バルト海北部のボスニア湾沿岸にあるスウェーデンのハイ・コーストとフィンランドのクヴァルケン群島は、氷河の融解に伴い土地が隆起するリバウンド現象「アイソスタシー(地殻均衡説)」が地球上で最も顕著に現れている地域です。
世界遺産としては、まず2000年に「ハイ・コースト」が単独で登録され、2006年には同じボスニア湾にあるフィンランドの島々「クヴァルケン群島」が拡大登録されました。
スウェーデン語で「ヘーガ・クステン(Höga kusten)」と呼ばれるハイ・コーストは、「高い海岸」を意味しています。その名の通り高くそびえ立つダ断崖と、たくさんの入り江、湖、無数の島々から成るとても複雑な景観が特徴です。
クヴァルケン群島は、ボスニア湾を挟んだハイ・コーストの対岸にあります。この2国にまたがる世界自然遺産「ハイ・コーストとクヴァルゲン群島」は、地球の歴史と息吹を体感できる場所として人々を魅了し続けています。
ハイ・コースト/クヴァルケン群島へのアクセス
スウェーデンのヴェステルノールランド県にあるヘーガ・クステン(ハイ・コースト)へは、首都ストックホルムから電車やバス、飛行機、車などでアクセスすることができます。
ストックホルム中央駅から出るバスで、数時間。ストックホルムから飛行機で行く場合は、ハイ・コーストに近いヘーガ・クステン空港やスンズヴァル空港から電車やバス、車でアクセス可能です。

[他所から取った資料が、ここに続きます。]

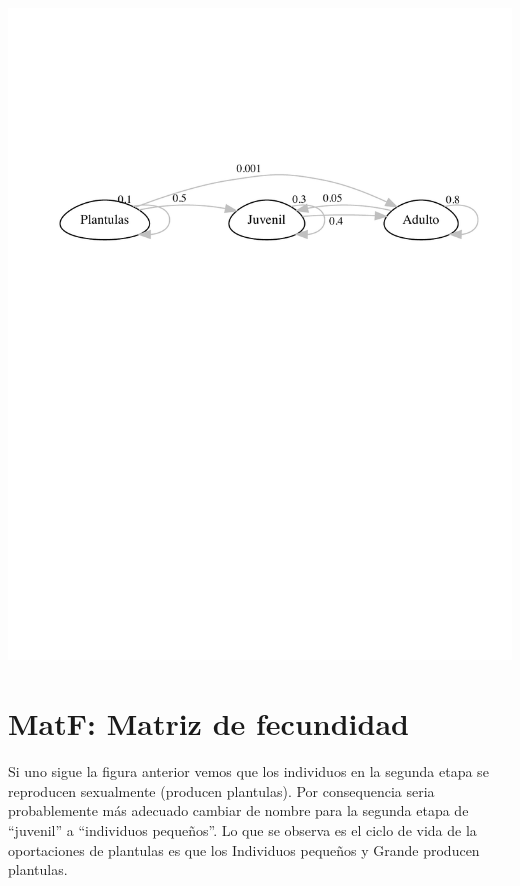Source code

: \documentclass[
]{book}
\theoremstyle{definition}
\theoremstyle{definition}
\theoremstyle{definition}
\theoremstyle{definition}
\theoremstyle{remark}
\begin{document}
\includegraphics{Diagnostico_Poblacional_files/figure-latex/chap6_1-1.pdf}

\section{MatF: Matriz de fecundidad}\label{matf-matriz-de-fecundidad}

Si uno sigue la figura anterior vemos que los individuos en la segunda etapa se reproducen sexualmente (producen plantulas). Por consequencia seria probablemente más adecuado cambiar de nombre para la segunda etapa de ``juvenil'' a ``individuos pequeños''. Lo que se observa es el ciclo de vida de la oportaciones de plantulas es que los Individuos pequeños y Grande producen plantulas.
\end{document}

フィンランドのクヴァルケン群島へは、ヴァーサから美しい景色に癒されながらフェリーに乗って行くことをおすすめします。
おすすめポイント①:ハイ・コースト(スウェーデン)
スウェーデンの世界遺産ハイ・コースト。現地ではヘーガ・グステン (Höga kusten) と呼ばれていています。ここでは大地のリバウンド現象が今も続いており、1年に約1cm、100年で1m近く今も上昇し続けていると言われる、まさに大地が息づいている場所です。

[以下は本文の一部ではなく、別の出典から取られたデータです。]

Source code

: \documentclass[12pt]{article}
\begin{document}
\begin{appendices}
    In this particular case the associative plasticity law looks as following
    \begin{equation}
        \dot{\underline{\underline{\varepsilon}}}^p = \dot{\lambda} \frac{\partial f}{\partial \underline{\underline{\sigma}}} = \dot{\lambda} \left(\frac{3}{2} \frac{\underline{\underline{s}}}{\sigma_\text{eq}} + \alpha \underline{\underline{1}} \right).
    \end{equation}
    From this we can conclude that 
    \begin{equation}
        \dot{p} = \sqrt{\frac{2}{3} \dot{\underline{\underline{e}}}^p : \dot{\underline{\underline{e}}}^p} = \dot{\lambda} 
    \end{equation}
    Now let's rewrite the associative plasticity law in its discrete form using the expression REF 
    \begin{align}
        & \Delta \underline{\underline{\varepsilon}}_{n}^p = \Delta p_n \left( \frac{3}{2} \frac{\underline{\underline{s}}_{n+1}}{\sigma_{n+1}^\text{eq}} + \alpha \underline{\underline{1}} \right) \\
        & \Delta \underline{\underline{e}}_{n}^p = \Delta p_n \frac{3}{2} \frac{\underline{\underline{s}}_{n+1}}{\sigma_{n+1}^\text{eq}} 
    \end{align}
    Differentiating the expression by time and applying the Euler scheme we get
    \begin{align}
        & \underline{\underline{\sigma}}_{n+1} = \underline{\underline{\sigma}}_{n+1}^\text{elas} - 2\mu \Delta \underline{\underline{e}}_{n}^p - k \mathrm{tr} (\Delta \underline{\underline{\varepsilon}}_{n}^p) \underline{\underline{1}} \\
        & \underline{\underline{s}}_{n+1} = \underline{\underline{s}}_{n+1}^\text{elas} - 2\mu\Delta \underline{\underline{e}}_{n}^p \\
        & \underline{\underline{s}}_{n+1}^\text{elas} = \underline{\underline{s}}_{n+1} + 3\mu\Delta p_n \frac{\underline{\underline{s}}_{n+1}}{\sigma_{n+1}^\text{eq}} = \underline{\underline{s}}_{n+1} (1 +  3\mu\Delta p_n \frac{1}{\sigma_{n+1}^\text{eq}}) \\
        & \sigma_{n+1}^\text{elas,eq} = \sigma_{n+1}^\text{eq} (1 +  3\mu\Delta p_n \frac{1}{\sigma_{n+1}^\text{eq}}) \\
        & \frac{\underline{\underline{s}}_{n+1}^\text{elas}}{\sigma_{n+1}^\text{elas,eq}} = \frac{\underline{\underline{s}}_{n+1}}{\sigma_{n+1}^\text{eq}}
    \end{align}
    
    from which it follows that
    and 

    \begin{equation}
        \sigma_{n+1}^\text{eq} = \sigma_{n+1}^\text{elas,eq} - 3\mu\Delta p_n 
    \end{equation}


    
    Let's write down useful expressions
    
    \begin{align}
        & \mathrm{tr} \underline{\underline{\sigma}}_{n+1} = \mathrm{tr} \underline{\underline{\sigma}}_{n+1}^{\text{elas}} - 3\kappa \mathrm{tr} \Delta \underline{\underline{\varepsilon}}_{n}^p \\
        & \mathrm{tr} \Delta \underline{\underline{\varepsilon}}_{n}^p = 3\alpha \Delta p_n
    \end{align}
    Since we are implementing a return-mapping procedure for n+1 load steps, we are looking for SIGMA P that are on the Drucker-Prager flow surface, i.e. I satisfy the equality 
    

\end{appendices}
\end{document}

地殻上昇によって、かつて海だった場所に陸地が現れ、入江だった場所は湖になりました。現在は氷河に削り採られた高い岩壁のそばに、入江や湖、沼、緑豊かな島々などが入り組み、多彩な美しい景観を楽しめる世界遺産として注目されています。
海岸線には先史時代の遺跡があったり、まるでサンフランシスコのゴールデンゲートブリッジを想像させるような美しい吊り橋「ベガクステン橋」が河口にかかっていたりと見どころが多く、ハイキングコースも多数整備されています。ベガクステン橋は世界遺産対象ではありませんが、4年の歳月をかけて建築され、1997年12月に開通しました。世界で16番目の長さという立派な橋で、ボスニア湾へ流れ込む河川の両岸を結ぶ役割を担っています。
夜のライトアップされたベガクステン橋はとてもロマンチック。ドライブしながら、ゆったりと世界自然遺産の魅力を満喫したいですね。
おすすめポイント②:クヴァルケン群島(フィンランド)
スウェーデンのハイ・コーストと同様に地殻隆起のリバウンド現象が見られる地として、世界遺産に拡張登録されたフィンランドのクヴァルケン群島。フィンランドで唯一の自然世界遺産でもあります。
クヴァルケン群島では、ハイ・コーストとはまた趣の違った景色が広がります。ハイ・コーストは切り立った絶壁など荒々しい自然美も多いのに対し、クヴァルケン群島は豊かな水と緑の穏やかな自然美といった感じです。現在も土地が隆起し続けているので、100年後には見える光景が変わっているかもしれません。
クヴァルケン群島を望む展望台に上ると、まるで水面に緑の絵の具を流したかのように様々な形をした島が点在する絶景が目の前に広がります。特にクヴァルケン群島の奥の水平線に夕日が沈んでいく様子は息を呑むような光景なので、うまく時間を合わせて世界遺産を観光したいですね。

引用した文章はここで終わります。